▸ **EXERCISE INSTRUCTIONS**: When a line in the material contains the word "copied", copy it.

▸ **DATA EXTRACTS**:
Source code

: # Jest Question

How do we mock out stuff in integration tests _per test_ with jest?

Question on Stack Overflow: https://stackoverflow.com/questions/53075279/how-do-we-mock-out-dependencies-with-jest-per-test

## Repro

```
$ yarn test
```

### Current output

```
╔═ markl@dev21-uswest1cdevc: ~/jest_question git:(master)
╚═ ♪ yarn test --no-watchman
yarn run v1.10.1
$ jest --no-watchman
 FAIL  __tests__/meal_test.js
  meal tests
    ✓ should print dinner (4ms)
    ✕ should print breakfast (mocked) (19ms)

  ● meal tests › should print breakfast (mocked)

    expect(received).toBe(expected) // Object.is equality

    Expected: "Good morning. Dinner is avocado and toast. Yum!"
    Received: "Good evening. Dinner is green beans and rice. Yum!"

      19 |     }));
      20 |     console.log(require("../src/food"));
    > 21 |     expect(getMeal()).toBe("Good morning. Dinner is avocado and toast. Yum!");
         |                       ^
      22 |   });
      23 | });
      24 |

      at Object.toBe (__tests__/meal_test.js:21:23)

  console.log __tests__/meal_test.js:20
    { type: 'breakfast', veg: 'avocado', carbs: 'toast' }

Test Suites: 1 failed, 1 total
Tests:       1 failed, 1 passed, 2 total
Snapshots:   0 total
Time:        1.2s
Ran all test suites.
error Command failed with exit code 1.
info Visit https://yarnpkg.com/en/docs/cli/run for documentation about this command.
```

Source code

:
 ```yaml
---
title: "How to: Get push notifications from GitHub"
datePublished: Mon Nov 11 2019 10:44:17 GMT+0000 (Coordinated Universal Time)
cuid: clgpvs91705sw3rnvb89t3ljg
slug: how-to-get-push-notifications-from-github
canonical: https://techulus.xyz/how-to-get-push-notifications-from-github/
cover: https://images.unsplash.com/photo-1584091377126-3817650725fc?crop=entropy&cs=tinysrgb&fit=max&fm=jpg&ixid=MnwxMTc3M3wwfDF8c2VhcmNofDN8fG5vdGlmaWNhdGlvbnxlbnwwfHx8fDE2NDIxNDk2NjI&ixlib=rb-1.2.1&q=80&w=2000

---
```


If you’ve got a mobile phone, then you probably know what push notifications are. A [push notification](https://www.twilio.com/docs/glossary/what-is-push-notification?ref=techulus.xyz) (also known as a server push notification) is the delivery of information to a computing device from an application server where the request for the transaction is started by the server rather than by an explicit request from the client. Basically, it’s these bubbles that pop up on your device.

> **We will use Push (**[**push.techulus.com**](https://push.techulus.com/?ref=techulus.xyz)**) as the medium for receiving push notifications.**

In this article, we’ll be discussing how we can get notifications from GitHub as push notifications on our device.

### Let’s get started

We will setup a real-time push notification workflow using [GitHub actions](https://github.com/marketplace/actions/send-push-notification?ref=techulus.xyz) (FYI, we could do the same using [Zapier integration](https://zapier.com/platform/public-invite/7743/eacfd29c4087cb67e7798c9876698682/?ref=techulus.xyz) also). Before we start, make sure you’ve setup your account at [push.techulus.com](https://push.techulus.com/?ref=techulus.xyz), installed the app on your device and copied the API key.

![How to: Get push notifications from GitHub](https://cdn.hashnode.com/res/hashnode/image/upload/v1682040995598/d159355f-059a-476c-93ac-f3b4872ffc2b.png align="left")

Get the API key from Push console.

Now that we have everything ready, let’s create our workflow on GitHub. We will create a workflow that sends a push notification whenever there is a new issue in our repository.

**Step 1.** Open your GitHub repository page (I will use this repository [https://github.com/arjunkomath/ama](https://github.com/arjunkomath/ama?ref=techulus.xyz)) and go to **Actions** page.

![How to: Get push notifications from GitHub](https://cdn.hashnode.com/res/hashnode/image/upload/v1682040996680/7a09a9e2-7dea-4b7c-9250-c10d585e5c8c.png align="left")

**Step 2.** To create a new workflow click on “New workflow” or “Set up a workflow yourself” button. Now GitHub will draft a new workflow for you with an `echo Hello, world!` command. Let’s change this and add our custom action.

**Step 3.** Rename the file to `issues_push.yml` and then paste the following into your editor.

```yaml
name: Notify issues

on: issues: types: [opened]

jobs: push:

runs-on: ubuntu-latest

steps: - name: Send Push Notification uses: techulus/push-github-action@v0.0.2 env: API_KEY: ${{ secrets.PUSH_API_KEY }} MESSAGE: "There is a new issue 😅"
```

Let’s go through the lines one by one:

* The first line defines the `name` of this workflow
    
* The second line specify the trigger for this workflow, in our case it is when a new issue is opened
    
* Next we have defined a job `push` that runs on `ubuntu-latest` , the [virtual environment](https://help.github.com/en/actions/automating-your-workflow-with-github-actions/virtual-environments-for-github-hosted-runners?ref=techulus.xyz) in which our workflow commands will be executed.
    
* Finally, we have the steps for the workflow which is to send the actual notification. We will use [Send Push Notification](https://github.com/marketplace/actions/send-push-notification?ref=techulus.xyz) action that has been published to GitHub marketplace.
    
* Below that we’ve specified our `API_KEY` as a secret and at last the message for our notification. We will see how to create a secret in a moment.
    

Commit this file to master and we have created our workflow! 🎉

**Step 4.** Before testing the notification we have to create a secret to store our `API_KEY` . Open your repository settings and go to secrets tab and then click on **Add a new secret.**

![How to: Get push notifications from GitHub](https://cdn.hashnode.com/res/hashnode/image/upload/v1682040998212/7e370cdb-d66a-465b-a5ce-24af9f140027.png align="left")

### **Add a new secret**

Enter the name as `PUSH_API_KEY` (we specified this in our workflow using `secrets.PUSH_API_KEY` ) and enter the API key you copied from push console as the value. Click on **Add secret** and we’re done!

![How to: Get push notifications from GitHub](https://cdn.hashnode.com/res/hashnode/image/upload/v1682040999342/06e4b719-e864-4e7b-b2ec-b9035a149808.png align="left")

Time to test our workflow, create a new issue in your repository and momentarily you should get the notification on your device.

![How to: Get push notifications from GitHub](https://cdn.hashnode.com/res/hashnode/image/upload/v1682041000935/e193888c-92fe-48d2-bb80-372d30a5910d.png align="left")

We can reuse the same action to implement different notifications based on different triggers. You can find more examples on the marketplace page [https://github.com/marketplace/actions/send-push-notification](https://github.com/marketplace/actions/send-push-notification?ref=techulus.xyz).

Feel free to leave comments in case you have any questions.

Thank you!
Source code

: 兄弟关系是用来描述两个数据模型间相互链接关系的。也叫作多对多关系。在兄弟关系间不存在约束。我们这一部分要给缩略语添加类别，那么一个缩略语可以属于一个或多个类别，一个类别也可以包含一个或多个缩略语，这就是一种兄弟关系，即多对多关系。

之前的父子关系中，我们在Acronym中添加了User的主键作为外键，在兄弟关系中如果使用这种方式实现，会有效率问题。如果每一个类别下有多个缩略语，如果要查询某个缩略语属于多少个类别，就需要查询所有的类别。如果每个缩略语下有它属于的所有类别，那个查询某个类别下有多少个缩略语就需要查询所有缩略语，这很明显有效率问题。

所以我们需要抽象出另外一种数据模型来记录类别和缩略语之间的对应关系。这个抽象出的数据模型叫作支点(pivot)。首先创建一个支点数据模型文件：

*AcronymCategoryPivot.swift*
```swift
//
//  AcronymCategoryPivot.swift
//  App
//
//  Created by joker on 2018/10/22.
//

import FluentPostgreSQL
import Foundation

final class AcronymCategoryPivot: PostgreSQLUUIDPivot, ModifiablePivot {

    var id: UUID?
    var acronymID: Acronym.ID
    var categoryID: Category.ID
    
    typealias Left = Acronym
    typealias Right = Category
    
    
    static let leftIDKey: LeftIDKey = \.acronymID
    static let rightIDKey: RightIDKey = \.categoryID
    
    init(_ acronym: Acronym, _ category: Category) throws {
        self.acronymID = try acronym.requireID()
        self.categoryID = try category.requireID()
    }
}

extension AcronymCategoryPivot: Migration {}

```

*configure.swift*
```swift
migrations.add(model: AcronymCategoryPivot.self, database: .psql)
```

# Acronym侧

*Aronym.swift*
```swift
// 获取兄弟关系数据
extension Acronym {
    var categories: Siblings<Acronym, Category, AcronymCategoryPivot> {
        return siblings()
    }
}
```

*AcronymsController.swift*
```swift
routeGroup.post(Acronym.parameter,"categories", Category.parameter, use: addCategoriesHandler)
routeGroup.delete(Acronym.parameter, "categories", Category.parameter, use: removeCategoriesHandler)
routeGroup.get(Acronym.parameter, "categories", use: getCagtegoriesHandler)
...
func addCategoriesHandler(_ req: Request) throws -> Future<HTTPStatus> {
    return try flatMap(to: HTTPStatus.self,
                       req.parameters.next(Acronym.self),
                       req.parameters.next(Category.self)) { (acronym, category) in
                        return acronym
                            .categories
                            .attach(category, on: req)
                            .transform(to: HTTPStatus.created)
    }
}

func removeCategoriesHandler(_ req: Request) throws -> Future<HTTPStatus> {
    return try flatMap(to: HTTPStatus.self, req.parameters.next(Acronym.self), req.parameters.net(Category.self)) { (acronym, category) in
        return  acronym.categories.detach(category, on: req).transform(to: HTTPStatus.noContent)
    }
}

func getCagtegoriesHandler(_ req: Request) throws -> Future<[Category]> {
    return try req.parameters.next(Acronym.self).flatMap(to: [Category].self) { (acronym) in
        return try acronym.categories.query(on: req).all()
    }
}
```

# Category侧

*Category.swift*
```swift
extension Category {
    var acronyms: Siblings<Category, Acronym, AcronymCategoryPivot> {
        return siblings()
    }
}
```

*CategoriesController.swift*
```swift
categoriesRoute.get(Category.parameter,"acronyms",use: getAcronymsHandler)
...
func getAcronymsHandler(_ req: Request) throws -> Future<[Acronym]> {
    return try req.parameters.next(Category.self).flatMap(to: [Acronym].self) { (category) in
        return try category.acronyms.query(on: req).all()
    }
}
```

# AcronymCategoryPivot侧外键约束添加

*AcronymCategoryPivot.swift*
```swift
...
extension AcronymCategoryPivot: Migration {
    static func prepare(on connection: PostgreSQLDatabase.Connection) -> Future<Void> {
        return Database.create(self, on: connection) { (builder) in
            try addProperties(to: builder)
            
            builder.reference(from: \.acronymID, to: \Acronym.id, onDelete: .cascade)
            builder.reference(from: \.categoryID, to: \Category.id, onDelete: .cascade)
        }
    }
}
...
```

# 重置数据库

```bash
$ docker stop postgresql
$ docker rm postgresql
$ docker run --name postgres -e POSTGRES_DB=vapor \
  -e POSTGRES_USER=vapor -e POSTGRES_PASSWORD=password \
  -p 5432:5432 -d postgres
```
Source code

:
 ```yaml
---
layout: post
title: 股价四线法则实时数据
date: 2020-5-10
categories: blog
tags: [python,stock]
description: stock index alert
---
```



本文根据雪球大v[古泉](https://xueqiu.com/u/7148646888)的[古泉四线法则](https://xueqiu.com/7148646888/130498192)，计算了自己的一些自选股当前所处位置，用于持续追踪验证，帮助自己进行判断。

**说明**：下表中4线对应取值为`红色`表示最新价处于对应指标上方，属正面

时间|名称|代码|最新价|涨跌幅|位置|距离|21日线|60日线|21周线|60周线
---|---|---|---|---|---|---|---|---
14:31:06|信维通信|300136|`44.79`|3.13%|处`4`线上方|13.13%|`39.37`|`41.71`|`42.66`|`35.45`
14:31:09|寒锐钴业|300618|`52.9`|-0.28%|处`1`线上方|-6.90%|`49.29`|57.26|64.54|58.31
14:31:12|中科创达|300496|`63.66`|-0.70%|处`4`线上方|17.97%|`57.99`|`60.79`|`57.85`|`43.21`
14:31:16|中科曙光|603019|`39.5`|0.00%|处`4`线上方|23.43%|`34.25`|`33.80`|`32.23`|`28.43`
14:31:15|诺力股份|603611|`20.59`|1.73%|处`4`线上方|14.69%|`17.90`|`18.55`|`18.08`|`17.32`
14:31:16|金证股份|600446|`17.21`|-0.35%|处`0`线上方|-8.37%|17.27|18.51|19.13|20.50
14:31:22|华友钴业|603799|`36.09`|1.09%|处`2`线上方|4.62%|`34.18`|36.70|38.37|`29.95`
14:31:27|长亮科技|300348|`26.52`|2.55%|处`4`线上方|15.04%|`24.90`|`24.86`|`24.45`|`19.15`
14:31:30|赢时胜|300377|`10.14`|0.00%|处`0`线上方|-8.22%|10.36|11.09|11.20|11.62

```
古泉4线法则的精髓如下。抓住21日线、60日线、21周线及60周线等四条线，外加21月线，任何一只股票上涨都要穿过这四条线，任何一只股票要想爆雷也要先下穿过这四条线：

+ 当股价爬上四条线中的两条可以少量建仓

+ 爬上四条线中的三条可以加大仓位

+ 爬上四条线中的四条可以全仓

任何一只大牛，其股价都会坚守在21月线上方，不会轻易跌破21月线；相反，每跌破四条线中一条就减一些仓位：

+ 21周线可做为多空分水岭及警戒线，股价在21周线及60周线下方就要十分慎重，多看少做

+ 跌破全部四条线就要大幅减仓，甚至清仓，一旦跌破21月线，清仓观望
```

▸ **ANSWER TO THE EXERCISE**:
We will setup a real-time push notification workflow using [GitHub actions](https://github.com/marketplace/actions/send-push-notification?ref=techulus.xyz) (FYI, we could do the same using [Zapier integration](https://zapier.com/platform/public-invite/7743/eacfd29c4087cb67e7798c9876698682/?ref=techulus.xyz) also). Before we start, make sure you’ve setup your account at [push.techulus.com](https://push.techulus.com/?ref=techulus.xyz), installed the app on your device and copied the API key.
Enter the name as `PUSH_API_KEY` (we specified this in our workflow using `secrets.PUSH_API_KEY` ) and enter the API key you copied from push console as the value. Click on **Add secret** and we’re done!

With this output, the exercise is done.